As a general rule, one rescuer can cover 80cm of the V's height. If a victim is buried 2m on a flat area, 2x2m = 4m/80cm = 5 is the perfect number of rescuers. It’s up to the rescuers where to position themselves within their sector of V height.

Companion rescuers have shown difficulty shoveling with the same efficiency on both their right and the left sides. Therefore the working position may be individually adapted to the current working situation in the V and the best position to cut or transport snow, as well as the personal, body-specific preference of the rescuer.

Correct handling of the avalanche shovel

All rescuers were taught the correct way to use the shovel (i.e., cut blocks).

Observations considering uncoordinated shoveling

Statistics and video analysis clearly show how often rescuers stepped all over the top of the buried victim as well as got in each other’s way, resulting in diminished efficiency for excavation.

Onset of fatigue was rapid, and work was interrupted for everyone while exchanging a shoveler. With increasing burial depth, not all rescuers could be utilized.

Using the V-shaped conveyor belt approach to snow transport

Rescuers form a V whereupon the two front shovelers are a distance of one shovel length apart; the rest are distanced two shovel lengths from each other. This positioning – which can be assumed quickly – enables everyone to work without disturbing each other while offering an optimal length of motion in the snow conveyor for each person. The primary job of each person is to move the snow from their segment onward to the next section behind them. Once there is no snow to transport, blocks should be cut to increase depth. The person closest to the probe only cuts blocks. The second person starts the transport of the blocks; the person might still have enough time to cut a few blocks as well. The further back in the V, the more work is used to transport the snow and less is used to gain depth. This results in a sloping plane, gaining more depth towards the buried victim.

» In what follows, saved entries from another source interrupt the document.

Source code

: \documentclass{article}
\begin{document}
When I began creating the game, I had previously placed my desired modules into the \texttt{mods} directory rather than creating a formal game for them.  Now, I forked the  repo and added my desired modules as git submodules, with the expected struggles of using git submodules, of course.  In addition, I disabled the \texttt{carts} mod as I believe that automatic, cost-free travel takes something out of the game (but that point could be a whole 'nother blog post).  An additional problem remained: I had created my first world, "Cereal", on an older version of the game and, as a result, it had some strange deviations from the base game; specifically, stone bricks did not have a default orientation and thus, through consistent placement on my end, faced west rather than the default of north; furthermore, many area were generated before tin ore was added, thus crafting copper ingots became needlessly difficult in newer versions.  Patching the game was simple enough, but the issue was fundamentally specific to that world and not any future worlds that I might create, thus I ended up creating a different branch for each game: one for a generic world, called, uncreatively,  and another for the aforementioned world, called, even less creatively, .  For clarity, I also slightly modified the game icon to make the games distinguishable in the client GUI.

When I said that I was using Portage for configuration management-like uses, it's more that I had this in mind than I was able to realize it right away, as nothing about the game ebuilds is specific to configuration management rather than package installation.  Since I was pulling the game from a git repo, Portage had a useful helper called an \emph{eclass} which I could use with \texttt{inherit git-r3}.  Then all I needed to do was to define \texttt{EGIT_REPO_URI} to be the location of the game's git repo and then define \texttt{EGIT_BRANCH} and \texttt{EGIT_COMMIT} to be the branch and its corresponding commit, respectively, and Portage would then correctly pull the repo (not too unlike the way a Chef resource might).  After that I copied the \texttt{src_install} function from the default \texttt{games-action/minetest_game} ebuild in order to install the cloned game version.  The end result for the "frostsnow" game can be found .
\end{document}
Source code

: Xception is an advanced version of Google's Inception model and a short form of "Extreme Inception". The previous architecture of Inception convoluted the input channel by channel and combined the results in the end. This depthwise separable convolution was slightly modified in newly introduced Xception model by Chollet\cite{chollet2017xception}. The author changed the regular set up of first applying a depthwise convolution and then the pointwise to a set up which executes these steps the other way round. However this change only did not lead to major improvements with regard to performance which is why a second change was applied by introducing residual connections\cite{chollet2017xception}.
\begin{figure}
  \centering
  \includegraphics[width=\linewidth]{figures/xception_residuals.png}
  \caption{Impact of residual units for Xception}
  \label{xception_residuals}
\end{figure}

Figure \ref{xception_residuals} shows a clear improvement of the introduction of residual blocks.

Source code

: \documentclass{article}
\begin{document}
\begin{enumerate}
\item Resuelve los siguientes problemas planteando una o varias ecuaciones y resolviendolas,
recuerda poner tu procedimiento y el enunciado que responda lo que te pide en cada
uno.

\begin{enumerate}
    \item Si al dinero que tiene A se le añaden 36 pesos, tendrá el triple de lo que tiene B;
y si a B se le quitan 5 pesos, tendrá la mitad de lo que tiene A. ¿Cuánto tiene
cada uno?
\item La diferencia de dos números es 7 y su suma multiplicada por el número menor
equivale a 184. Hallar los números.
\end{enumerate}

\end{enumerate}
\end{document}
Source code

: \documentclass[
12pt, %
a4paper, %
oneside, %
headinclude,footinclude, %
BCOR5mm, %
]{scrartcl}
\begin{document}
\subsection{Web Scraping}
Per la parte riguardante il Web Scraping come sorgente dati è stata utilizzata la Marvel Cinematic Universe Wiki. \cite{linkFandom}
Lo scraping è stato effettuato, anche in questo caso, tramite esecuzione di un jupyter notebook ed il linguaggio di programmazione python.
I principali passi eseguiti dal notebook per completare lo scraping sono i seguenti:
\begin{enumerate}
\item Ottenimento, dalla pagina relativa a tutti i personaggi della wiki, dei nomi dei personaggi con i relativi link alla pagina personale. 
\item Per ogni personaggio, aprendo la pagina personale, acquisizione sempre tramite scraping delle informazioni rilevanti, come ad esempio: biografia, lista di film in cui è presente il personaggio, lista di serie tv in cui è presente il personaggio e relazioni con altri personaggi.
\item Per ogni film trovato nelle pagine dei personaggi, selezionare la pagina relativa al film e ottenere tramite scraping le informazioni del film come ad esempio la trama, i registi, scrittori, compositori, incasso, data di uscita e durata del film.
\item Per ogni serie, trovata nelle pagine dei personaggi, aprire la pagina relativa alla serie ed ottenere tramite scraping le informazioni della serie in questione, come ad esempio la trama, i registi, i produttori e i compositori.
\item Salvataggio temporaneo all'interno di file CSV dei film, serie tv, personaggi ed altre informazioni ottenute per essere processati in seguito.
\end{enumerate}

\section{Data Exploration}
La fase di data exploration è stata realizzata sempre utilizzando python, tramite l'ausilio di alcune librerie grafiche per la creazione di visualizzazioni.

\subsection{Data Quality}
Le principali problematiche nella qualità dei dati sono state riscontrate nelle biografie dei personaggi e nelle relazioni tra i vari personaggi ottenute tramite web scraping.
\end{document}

Due to the right length of the V, it is ensured that the critical angle of 25-26 degrees is not surpassed, therefore avoiding snow to fall back into the pit. Rotation of rescuers is initiated by the front person. A four-minute cycle has been found to be the optimal balance between getting used to the new position and onset of fatigue. A greater gain in depth was measured during the first two minutes of the rotation, as opposed to the last two minutes. The psychological effect, resulting in increased motivation when expecting the rotation, was rated as very important. Of course, those four minutes don’t have to be measured exactly. At the latest, the rotation should be made upon the first sign of fatigue by any of the rescuers.

Digging continues in this way until the buried victim is first seen. That’s when the last rotation is made. Two rescuers should be on top of the V. Those two will work directly and carefully near the victim, therefore decreasing the amount of snow available to feed the capacity of the snow conveyor. To compensate for this decrease, the person behind the first two rescuers should aggressively cut out the sidewalls in order to make more space for the two front rescuers and to adapt the tip of the V to the real orientation of the buried subject.

During this phase the first sign of a cave can be observed, as it does not make sense to take out the entire height of the front and sidewalls. The reason for stopping further rotation after first visual contact with the victim is the challenge of passing on the positioning of the victim in a timely manner from the front person to the next. Furthermore it would be psychologically challenging for a conscious victim to have to adapt to a different rescuer every few minutes. During this phase, more rescuers are used at the tip of the V. The V does not need to be fully maintained anymore. Often it is sufficient to keep only one side of the V open and to use the free space as an additional depository for snow.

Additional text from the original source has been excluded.